_Task description_.
Please return the records below exactly as they stand, with the pictures removed.

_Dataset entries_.

● ● ● ●

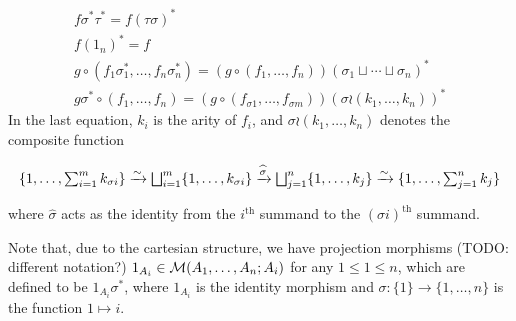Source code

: \begin{definition}
\begin{enumerate}
     \begin{gather*}
       f \sigma^* \tau^* = f(\tau\sigma)^*\\
       f (1_n)^* = f\\
       g\circ (f_1 \sigma_1^* ,\dots, f_n \sigma_n^*) = (g \circ (f_1,\dots,f_n))(\sigma_1\sqcup \cdots \sqcup \sigma_n)^*\\
       g\sigma^* \circ (f_1,\dots,f_n) = (g\circ (f_{\sigma 1},\dots, f_{\sigma m}))(\sigma \wr (k_1,\dots,k_n))^*
     \end{gather*}
     In the last equation, $k_i$ is the arity of $f_i$, and $\sigma \wr (k_1,\dots,k_n)$ denotes the composite function
     \begin{footnotesize}
     \begin{equation*}
       \{1,\dots,\textstyle\sum_{i=1}^m k_{\sigma i} \}
       \xrightarrow{\sim} \bigsqcup_{i=1}^m \{1,\dots,k_{\sigma i}\}
       \xrightarrow{\widehat{\sigma}} \bigsqcup_{j=1}^n \{1,\dots,k_{j}\}
       \xrightarrow{\sim} \{1,\dots,\textstyle\sum_{j=1}^n k_j \}
     \end{equation*}
     \end{footnotesize}
     where $\widehat{\sigma}$ acts as the identity from the $i^{\mathrm{th}}$ summand to the $(\sigma i)^{\mathrm{th}}$ summand.
  \end{enumerate}
\end{definition}

Note that, due to the cartesian structure, we have projection morphisms (TODO: different notation?) $1_{A_i} \in \mathcal{M}(A_1, \dots, A_n; A_i)$ for any $1 \leq 1 \leq n$, which are defined to be $1_{A_i} \sigma^*$, where $1_{A_i}$ is the identity morphism and $\sigma : \{1\} \to \{1, \dots, n\}$ is the function $1 \mapsto i$.

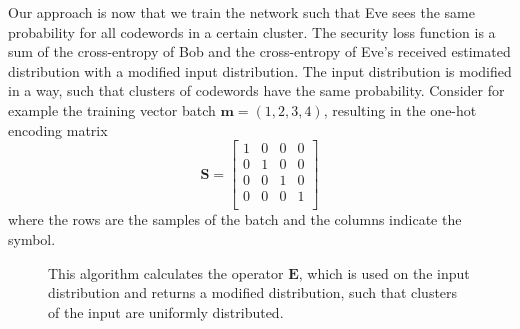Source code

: \documentclass[conference]{IEEEtran}
\makeatletter
\newcommand{\removelatexerror}{\let\@latex@error\@gobble}
\makeatother
\begin{document}
Our approach is now that we train the network such that Eve sees the same probability for all codewords in a certain cluster. The security loss function is a sum of the cross-entropy of Bob and the cross-entropy of Eve's received estimated distribution with a modified input distribution. The input distribution is modified in a way, such that clusters of codewords have the same probability. Consider for example the training vector batch $\mathbf{m}=(1,2,3,4)$, resulting in the one-hot encoding matrix
\begin{equation}
\mathbf{S}=
  \begin{bmatrix}
    1 & 0 & 0 & 0 \\
    0 & 1 & 0 & 0 \\
    0 & 0 & 1 & 0 \\
    0 & 0 & 0 & 1 \\
  \end{bmatrix}\end{equation} where the rows are the samples of the batch and the columns indicate the symbol.

\begin{figure}[!t]
 \removelatexerror
{
\begin{algorithm}[H]
    \LinesNumberedHidden
    \caption{This algorithm calculates the operator $\mathbf{E}$, which is used on the input distribution and returns a modified distribution, such that clusters of the input are uniformly distributed.}
    \label{algo:label_equalization}
\end{algorithm}
}
\end{figure}
\end{document}
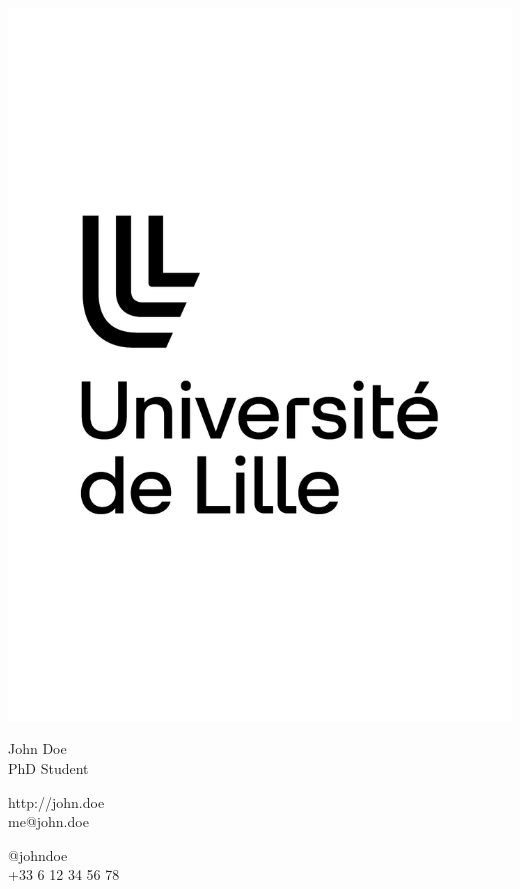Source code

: \documentclass{article}
\begin{document}
\centering \includegraphics[width=.25\linewidth]{logo}\\[5pt]
\parbox{2in}{\Large \centering John Doe\\[1pt]
\normalsize PhD Student}

\vfill
\raggedright
\begin{multicols}{2}
http://john.doe\\
me@john.doe

\columnbreak
\raggedleft
@johndoe\\
+33 6 12 34 56 78%
\end{multicols}%
\end{document}

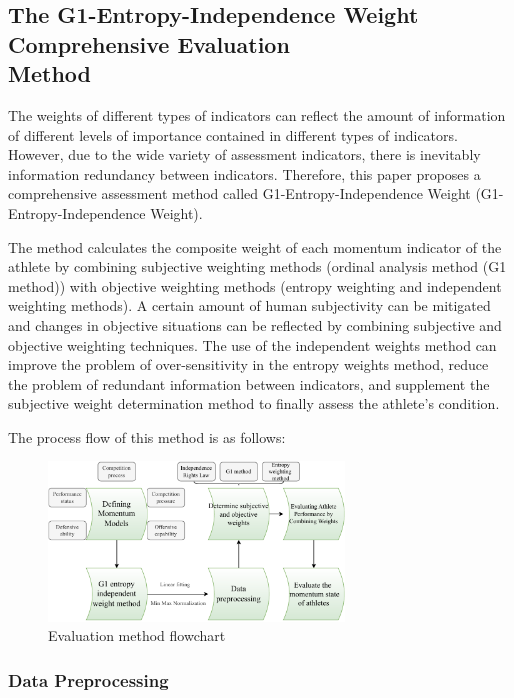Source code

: \documentclass[12pt]{article}  %
\begin{document}
\subsection{The G1-Entropy-Independence Weight Comprehensive Evaluation\\ Method}
The weights of different types of indicators can reflect the amount of information of different levels of importance contained in different types of indicators. However, due to the wide variety of assessment indicators, there is inevitably information redundancy between indicators. Therefore, this paper proposes a comprehensive assessment method called G1-Entropy-Independence Weight (G1-Entropy-Independence Weight).

The method calculates the composite weight of each momentum indicator of the athlete by combining subjective weighting methods (ordinal analysis method (G1 method)) with objective weighting methods (entropy weighting and independent weighting methods). A certain amount of human subjectivity can be mitigated and changes in objective situations can be reflected by combining subjective and objective weighting techniques. The use of the independent weights method can improve the problem of over-sensitivity in the entropy weights method, reduce the problem of redundant information between indicators, and supplement the subjective weight determination method to finally assess the athlete's condition.

The process flow of this method is as follows:

\begin{figure}[h] %
	\centering %
	\includegraphics[width=0.7\textwidth]{picture/第一问的流程图.pdf} %
	\caption{Evaluation method flowchart} %
	\label{fig:example} %
\end{figure}
\FloatBarrier

\subsubsection{Data Preprocessing}
\end{document}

● ● ● ●

_Result of the exercise_.
Source code

: \begin{definition}
\begin{enumerate}
     \begin{gather*}
       f \sigma^* \tau^* = f(\tau\sigma)^*\\
       f (1_n)^* = f\\
       g\circ (f_1 \sigma_1^* ,\dots, f_n \sigma_n^*) = (g \circ (f_1,\dots,f_n))(\sigma_1\sqcup \cdots \sqcup \sigma_n)^*\\
       g\sigma^* \circ (f_1,\dots,f_n) = (g\circ (f_{\sigma 1},\dots, f_{\sigma m}))(\sigma \wr (k_1,\dots,k_n))^*
     \end{gather*}
     In the last equation, $k_i$ is the arity of $f_i$, and $\sigma \wr (k_1,\dots,k_n)$ denotes the composite function
     \begin{footnotesize}
     \begin{equation*}
       \{1,\dots,\textstyle\sum_{i=1}^m k_{\sigma i} \}
       \xrightarrow{\sim} \bigsqcup_{i=1}^m \{1,\dots,k_{\sigma i}\}
       \xrightarrow{\widehat{\sigma}} \bigsqcup_{j=1}^n \{1,\dots,k_{j}\}
       \xrightarrow{\sim} \{1,\dots,\textstyle\sum_{j=1}^n k_j \}
     \end{equation*}
     \end{footnotesize}
     where $\widehat{\sigma}$ acts as the identity from the $i^{\mathrm{th}}$ summand to the $(\sigma i)^{\mathrm{th}}$ summand.
  \end{enumerate}
\end{definition}

Note that, due to the cartesian structure, we have projection morphisms (TODO: different notation?) $1_{A_i} \in \mathcal{M}(A_1, \dots, A_n; A_i)$ for any $1 \leq 1 \leq n$, which are defined to be $1_{A_i} \sigma^*$, where $1_{A_i}$ is the identity morphism and $\sigma : \{1\} \to \{1, \dots, n\}$ is the function $1 \mapsto i$.

Source code

: \documentclass[conference]{IEEEtran}
\makeatletter
\newcommand{\removelatexerror}{\let\@latex@error\@gobble}
\makeatother
\begin{document}
Our approach is now that we train the network such that Eve sees the same probability for all codewords in a certain cluster. The security loss function is a sum of the cross-entropy of Bob and the cross-entropy of Eve's received estimated distribution with a modified input distribution. The input distribution is modified in a way, such that clusters of codewords have the same probability. Consider for example the training vector batch $\mathbf{m}=(1,2,3,4)$, resulting in the one-hot encoding matrix
\begin{equation}
\mathbf{S}=
  \begin{bmatrix}
    1 & 0 & 0 & 0 \\
    0 & 1 & 0 & 0 \\
    0 & 0 & 1 & 0 \\
    0 & 0 & 0 & 1 \\
  \end{bmatrix}\end{equation} where the rows are the samples of the batch and the columns indicate the symbol.

\begin{figure}[!t]
 \removelatexerror
{
\begin{algorithm}[H]
    \LinesNumberedHidden
    \caption{This algorithm calculates the operator $\mathbf{E}$, which is used on the input distribution and returns a modified distribution, such that clusters of the input are uniformly distributed.}
    \label{algo:label_equalization}
\end{algorithm}
}
\end{figure}
\end{document}
Source code

: \documentclass{article}
\begin{document}
\centering \includegraphics[width=.25\linewidth]{logo}\\[5pt]
\parbox{2in}{\Large \centering John Doe\\[1pt]
\normalsize PhD Student}

\vfill
\raggedright
\begin{multicols}{2}
http://john.doe\\
me@john.doe

\columnbreak
\raggedleft
@johndoe\\
+33 6 12 34 56 78%
\end{multicols}%
\end{document}

Source code

: \documentclass[12pt]{article}  %
\begin{document}
\subsection{The G1-Entropy-Independence Weight Comprehensive Evaluation\\ Method}
The weights of different types of indicators can reflect the amount of information of different levels of importance contained in different types of indicators. However, due to the wide variety of assessment indicators, there is inevitably information redundancy between indicators. Therefore, this paper proposes a comprehensive assessment method called G1-Entropy-Independence Weight (G1-Entropy-Independence Weight).

The method calculates the composite weight of each momentum indicator of the athlete by combining subjective weighting methods (ordinal analysis method (G1 method)) with objective weighting methods (entropy weighting and independent weighting methods). A certain amount of human subjectivity can be mitigated and changes in objective situations can be reflected by combining subjective and objective weighting techniques. The use of the independent weights method can improve the problem of over-sensitivity in the entropy weights method, reduce the problem of redundant information between indicators, and supplement the subjective weight determination method to finally assess the athlete's condition.

The process flow of this method is as follows:

\begin{figure}[h] %
	\centering %
	\includegraphics[width=0.7\textwidth]{picture/第一问的流程图.pdf} %
	\caption{Evaluation method flowchart} %
	\label{fig:example} %
\end{figure}
\FloatBarrier

\subsubsection{Data Preprocessing}
\end{document}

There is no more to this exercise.